══ Extracted information ══

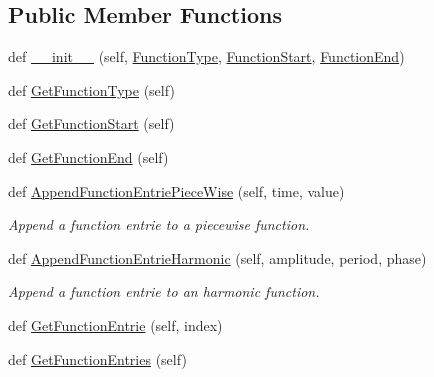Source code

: \subsection*{Public Member Functions}
\begin{DoxyCompactItemize}
\item 
def \hyperlink{classgebtaero_1_1_time_function_1_1_time_function_a5f3a6ae6418be0f44d7a549af4a3f339}{\+\_\+\+\_\+init\+\_\+\+\_\+} (self, \hyperlink{classgebtaero_1_1_time_function_1_1_time_function_a71eb6968c49304736305aee5c1e37d51}{Function\+Type}, \hyperlink{classgebtaero_1_1_time_function_1_1_time_function_acd9020ddfc729ecc704fa0c246c2e903}{Function\+Start}, \hyperlink{classgebtaero_1_1_time_function_1_1_time_function_a21c1d719341196b82dd2def3400dd832}{Function\+End})
\item 
def \hyperlink{classgebtaero_1_1_time_function_1_1_time_function_a8dc2ddec757f586a51e250592b35c542}{Get\+Function\+Type} (self)
\item 
def \hyperlink{classgebtaero_1_1_time_function_1_1_time_function_a0ac4b6ccaaa06bb59697d195c213a23e}{Get\+Function\+Start} (self)
\item 
def \hyperlink{classgebtaero_1_1_time_function_1_1_time_function_afd4cbf5dab2375296785f178369bd16c}{Get\+Function\+End} (self)
\item 
def \hyperlink{classgebtaero_1_1_time_function_1_1_time_function_afa29c862ffe8297dbbea0aabaf8f5a08}{Append\+Function\+Entrie\+Piece\+Wise} (self, time, value)
\begin{DoxyCompactList}\small\item\em Append a function entrie to a piecewise function. \end{DoxyCompactList}\item 
def \hyperlink{classgebtaero_1_1_time_function_1_1_time_function_a8e4d81106458219357606a349486c2e6}{Append\+Function\+Entrie\+Harmonic} (self, amplitude, period, phase)
\begin{DoxyCompactList}\small\item\em Append a function entrie to an harmonic function. \end{DoxyCompactList}\item 
def \hyperlink{classgebtaero_1_1_time_function_1_1_time_function_ad72311bf84c87fe3af022735cdba6b6e}{Get\+Function\+Entrie} (self, index)
\item 
def \hyperlink{classgebtaero_1_1_time_function_1_1_time_function_aa37de4ed1aaf0c0f753582c3baee08fe}{Get\+Function\+Entries} (self)
\end{DoxyCompactItemize}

═══

:: Task description ::
From the first line to the last, copy the records above exactly and drop any pictures.

:: Solution to the exercise ::
Source code

: \subsection*{Public Member Functions}
\begin{DoxyCompactItemize}
\item 
def \hyperlink{classgebtaero_1_1_time_function_1_1_time_function_a5f3a6ae6418be0f44d7a549af4a3f339}{\+\_\+\+\_\+init\+\_\+\+\_\+} (self, \hyperlink{classgebtaero_1_1_time_function_1_1_time_function_a71eb6968c49304736305aee5c1e37d51}{Function\+Type}, \hyperlink{classgebtaero_1_1_time_function_1_1_time_function_acd9020ddfc729ecc704fa0c246c2e903}{Function\+Start}, \hyperlink{classgebtaero_1_1_time_function_1_1_time_function_a21c1d719341196b82dd2def3400dd832}{Function\+End})
\item 
def \hyperlink{classgebtaero_1_1_time_function_1_1_time_function_a8dc2ddec757f586a51e250592b35c542}{Get\+Function\+Type} (self)
\item 
def \hyperlink{classgebtaero_1_1_time_function_1_1_time_function_a0ac4b6ccaaa06bb59697d195c213a23e}{Get\+Function\+Start} (self)
\item 
def \hyperlink{classgebtaero_1_1_time_function_1_1_time_function_afd4cbf5dab2375296785f178369bd16c}{Get\+Function\+End} (self)
\item 
def \hyperlink{classgebtaero_1_1_time_function_1_1_time_function_afa29c862ffe8297dbbea0aabaf8f5a08}{Append\+Function\+Entrie\+Piece\+Wise} (self, time, value)
\begin{DoxyCompactList}\small\item\em Append a function entrie to a piecewise function. \end{DoxyCompactList}\item 
def \hyperlink{classgebtaero_1_1_time_function_1_1_time_function_a8e4d81106458219357606a349486c2e6}{Append\+Function\+Entrie\+Harmonic} (self, amplitude, period, phase)
\begin{DoxyCompactList}\small\item\em Append a function entrie to an harmonic function. \end{DoxyCompactList}\item 
def \hyperlink{classgebtaero_1_1_time_function_1_1_time_function_ad72311bf84c87fe3af022735cdba6b6e}{Get\+Function\+Entrie} (self, index)
\item 
def \hyperlink{classgebtaero_1_1_time_function_1_1_time_function_aa37de4ed1aaf0c0f753582c3baee08fe}{Get\+Function\+Entries} (self)
\end{DoxyCompactItemize}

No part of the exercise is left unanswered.